Legends and Labels

LEGEND
Highlighting in yellow- is for information relating to the article
Highlighting in green- is for information relating to the overall topic of foreign investment in Canada

LABEL:
Major Development: All articles that have been a major development in the foreign investing topic (includes summaries)

Friday, 7 October 2011

Beware the ripple effect of a slowing Chinese economy

By: AVNER MANDELMAN
Published Friday, Oct. 07, 2011 6:39PM
EDT
I like to hear views different than my own for two reasons. First, because I may be wrong, and it’s better to learn this before I invest, not after. Second, because listening to those who are most often wrong reminds me what not to do.
For the second reason, I like to listen to PBS.

A few months ago, one of their star interviewers chatted with a retired South Asian statesmen, an ultra-rich ex-dictator. The PBS reporter deferentially asked the former leader for his views about China. I listened intently as the avuncular politician replied that China was fine and that its current economic stresses were no reason for worry.

I waited for the obvious follow-up questions. How much of your own wealth, Mr. Retired Statesmen, is invested in China? Are you putting your personal money into the country – or taking it out?
The questions never came, alas. So I switched off the TV, and shorted more Chinese stocks.

Which leads me to today’s topic: China’s slowly crumbling economy. You will not hear the talking heads on television speak plainly about the country’s problems. They fear losing access. They’re blinded by the country’s recent success.
Stratfor, a U.S. company specializing in geopolitical analysis, is one of the few observers to deliver a critical assessment. “This Asian giant is reaching a point of crisis,” Stratfor wrote in a report last month. “China’s economic model prioritizes flow-through of money, or growth above profit. Like a Ponzi scheme, it’s exactly the kind of model that breaks down rapidly under crisis.”
I’ve been making a similar point for the last two years. Based on my sources, China’s economy is slowing down. This has important implications not just for those invested in the country but for Canada as well.

As its economy slows, China’s demand for commodities is bound to shrink. So too will commodity prices – and currencies tied to commodities, such as the Canadian dollar and the Australian dollar.
I think the loonie will soon fall below 90 cents (U.S.). On the positive side, this will provide a boost for Canadian exports and attract more tourists to Canada. It means your U.S. investments will be worth more in terms Canadian dollars.

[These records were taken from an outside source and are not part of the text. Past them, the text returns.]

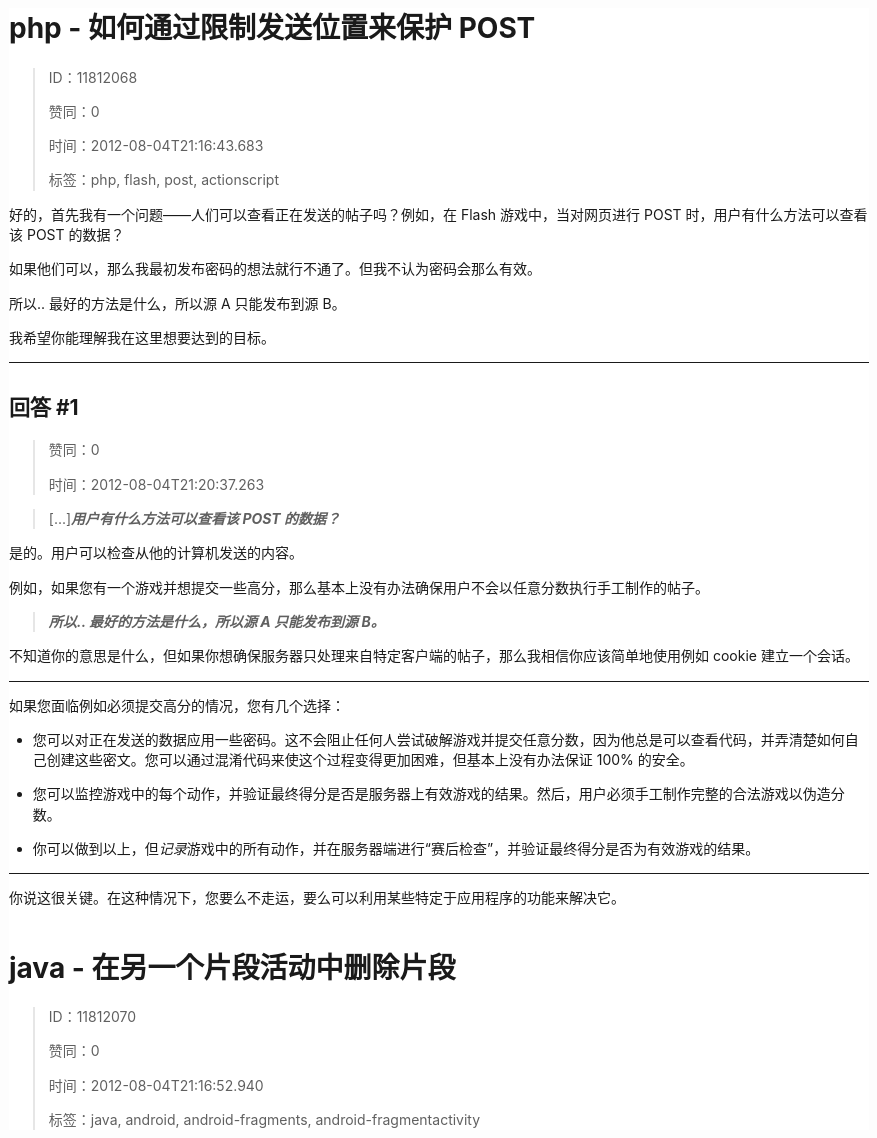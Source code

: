 # php - 如何通过限制发送位置来保护 POST

> ID：11812068
> 
> 赞同：0
> 
> 时间：2012-08-04T21:16:43.683
> 
> 标签：php, flash, post, actionscript

好的，首先我有一个问题——人们可以查看正在发送的帖子吗？例如，在 Flash 游戏中，当对网页进行 POST 时，用户有什么方法可以查看该 POST 的数据？

如果他们可以，那么我最初发布密码的想法就行不通了。但我不认为密码会那么有效。

所以.. 最好的方法是什么，所以源 A 只能发布到源 B。

我希望你能理解我在这里想要达到的目标。

* * *

## 回答 #1

> 赞同：0
> 
> 时间：2012-08-04T21:20:37.263

> [...]***用户有什么方法可以查看该 POST 的数据？***

是的。用户可以检查从他的计算机发送的内容。

例如，如果您有一个游戏并想提交一些高分，那么基本上没有办法确保用户不会以任意分数执行手工制作的帖子。

> ***所以.. 最好的方法是什么，所以源 A 只能发布到源 B。***

不知道你的意思是什么，但如果你想确保服务器只处理来自特定客户端的帖子，那么我相信你应该简单地使用例如 cookie 建立一个会话。

* * *

如果您面临例如必须提交高分的情况，您有几个选择：

*   您可以对正在发送的数据应用一些密码。这不会阻止任何人尝试破解游戏并提交任意分数，因为他总是可以查看代码，并弄清楚如何自己创建这些密文。您可以通过混淆代码来使这个过程变得更加困难，但基本上没有办法保证 100% 的安全。

*   您可以监控游戏中的每个动作，并验证最终得分是否是服务器上有效游戏的结果。然后，用户必须手工制作完整的合法游戏以伪造分数。

*   你可以做到以上，但*记录*游戏中的所有动作，并在服务器端进行“赛后检查”，并验证最终得分是否为有效游戏的结果。

* * *

你说这很关键。在这种情况下，您要么不走运，要么可以利用某些特定于应用程序的功能来解决它​​。

# java - 在另一个片段活动中删除片段

> ID：11812070
> 
> 赞同：0
> 
> 时间：2012-08-04T21:16:52.940
> 
> 标签：java, android, android-fragments, android-fragmentactivity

The catch? It will be more expensive to buy foreign goods – including stocks. And those who are heavily invested in China may find themselves saddled with losses.
Part of my skepticism about China emerges from the generally gloomy global outlook. Copper prices are one of the best economic forecasters because of the metal’s widespread use in industry and construction. The recent fall in copper prices is signalling economic weakness around the globe – and that includes China.
Oil prices are also a good indicator of growth prospects and they too have been dropping. West Texas crude has slipped to $83 (U.S.) a barrel from more than $110 this spring, and I think it’s going lower.
Most ominously, loans to Chinese builders are finally coming home to roost. The country’s red-hot property market is showing early signs of cooling, raising the question of whether property developers will ever be able to pay back the large amounts of money they’ve borrowed from Chinese banks and well-heeled investors.
As the government tries to cool off the housing sector, the banks are turning off the taps to developers. Meanwhile, flattening real estate prices are discouraging speculators from advancing short-term loans through so-called “trusts” that lend money against collateralized units.
If big projects are delayed or not sold and speculators start dumping their units, there’s potential for a repeat of the U.S. mortgage blowup, as creditors take ownership of partly finished projects and try to sell them, driving down prices even furrther.
The next few months will tell the tale. Consider Greentown, a real estate company in Hangzhou. It has almost 7 billion renmimbi ($1.1-billion) of cash, but double that amount of debt maturing in less than 12 months.
There are many other developers facing a similar crunch, so the potential for a U.S.-style debacle is not negligible. If China falters, as I expect, and its growth rate slows from more than 9 per cent to 6 per cent or lower, the ripple effects will be felt throughout the global economy – and will be reflected in falling commodity prices and a weaker loonie.

1 comment:

DominiquesMediaFileProject said...

The Chinese economy is believed to be slowing down. This will have major implications for Canada due to the large amounts of trading between the two countries. As their economy slows, so will their demand for commodities (such as those in Canada). Chinese investment in other countries will likely slow down. Commodity prices will eventually shrink as well which would cause the loonie to fall. However, this will lead to more interest in Canadian exports and tourism from elsewhere as it becomes less expensive to buy Canadian products if its money is worth less. This issue can has positive and negative impacts on Canada.